■ Record excerpts
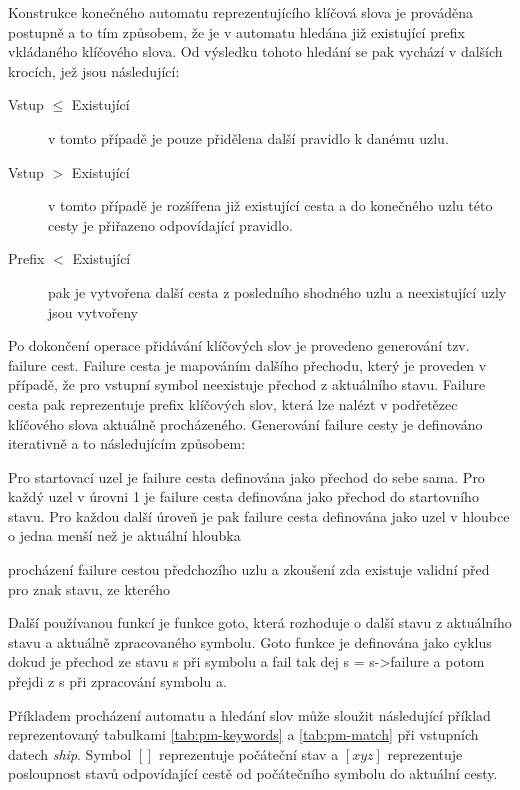 Konstrukce konečného automatu reprezentujícího klíčová slova je prováděna postupně a to tím způsobem,
že je v automatu hledána již existující prefix vkládaného klíčového slova. Od výsledku tohoto hledání
se pak vychází v dalších krocích, jež jsou následující:

\begin{description}
    \item[Vstup  $\leq$ Existující] v tomto případě je pouze přidělena další pravidlo k danému uzlu.

    \item[Vstup $>$ Existující] v tomto případě je rozšířena již existující cesta a do konečného
    uzlu této cesty je přiřazeno odpovídající pravidlo.
    \item[Prefix $<$ Existující] pak je vytvořena další cesta z posledního shodného uzlu a neexistující uzly jsou vytvořeny
\end{description}

Po dokončení operace přidávání klíčových slov je provedeno generování tzv. failure cest.
Failure cesta je mapováním dalšího přechodu, který je proveden v případě, že pro vstupní symbol neexistuje
přechod z aktuálního stavu. Failure cesta pak reprezentuje prefix klíčových slov,
která lze nalézt v podřetězec klíčového slova aktuálně procházeného.
Generování failure cesty je definováno iterativně a to následujícím způsobem:

Pro startovací uzel je failure cesta definována jako přechod do sebe sama.
Pro každý uzel v úrovni 1 je failure cesta definována jako přechod do startovního stavu.
Pro každou další úroveň je pak failure cesta definována jako uzel v hloubce o jedna menší než je aktuální hloubka

procházení failure cestou předchozího uzlu a zkoušení zda existuje validní před pro znak stavu, ze kterého

Další používanou funkcí je funkce goto, která rozhoduje o další stavu z aktuálního stavu a aktuálně
zpracovaného symbolu. Goto funkce je definována jako cyklus dokud
je přechod ze stavu s při symbolu a fail tak dej s = s->failure
a potom přejdi z s při zpracování symbolu a.

Příkladem procházení automatu a hledání slov může sloužit následující příklad reprezentovaný tabulkami
\ref{tab:pm-keywords} a \ref{tab:pm-match} při vstupních datech \textit{ship}.
Symbol $[]$ reprezentuje počáteční stav a $[xyz]$ reprezentuje posloupnost stavů odpovídající cestě od
počátečního symbolu do aktuální cesty.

■ What you need to do
With the pictures left out, output all the entries exactly.

■ Reply
 Konstrukce konečného automatu reprezentujícího klíčová slova je prováděna postupně a to tím způsobem,
že je v automatu hledána již existující prefix vkládaného klíčového slova. Od výsledku tohoto hledání
se pak vychází v dalších krocích, jež jsou následující:

\begin{description}
    \item[Vstup  $\leq$ Existující] v tomto případě je pouze přidělena další pravidlo k danému uzlu.

    \item[Vstup $>$ Existující] v tomto případě je rozšířena již existující cesta a do konečného
    uzlu této cesty je přiřazeno odpovídající pravidlo.
    \item[Prefix $<$ Existující] pak je vytvořena další cesta z posledního shodného uzlu a neexistující uzly jsou vytvořeny
\end{description}

Po dokončení operace přidávání klíčových slov je provedeno generování tzv. failure cest.
Failure cesta je mapováním dalšího přechodu, který je proveden v případě, že pro vstupní symbol neexistuje
přechod z aktuálního stavu. Failure cesta pak reprezentuje prefix klíčových slov,
která lze nalézt v podřetězec klíčového slova aktuálně procházeného.
Generování failure cesty je definováno iterativně a to následujícím způsobem:

Pro startovací uzel je failure cesta definována jako přechod do sebe sama.
Pro každý uzel v úrovni 1 je failure cesta definována jako přechod do startovního stavu.
Pro každou další úroveň je pak failure cesta definována jako uzel v hloubce o jedna menší než je aktuální hloubka

procházení failure cestou předchozího uzlu a zkoušení zda existuje validní před pro znak stavu, ze kterého

Další používanou funkcí je funkce goto, která rozhoduje o další stavu z aktuálního stavu a aktuálně
zpracovaného symbolu. Goto funkce je definována jako cyklus dokud
je přechod ze stavu s při symbolu a fail tak dej s = s->failure
a potom přejdi z s při zpracování symbolu a.

Příkladem procházení automatu a hledání slov může sloužit následující příklad reprezentovaný tabulkami
\ref{tab:pm-keywords} a \ref{tab:pm-match} při vstupních datech \textit{ship}.
Symbol $[]$ reprezentuje počáteční stav a $[xyz]$ reprezentuje posloupnost stavů odpovídající cestě od
počátečního symbolu do aktuální cesty.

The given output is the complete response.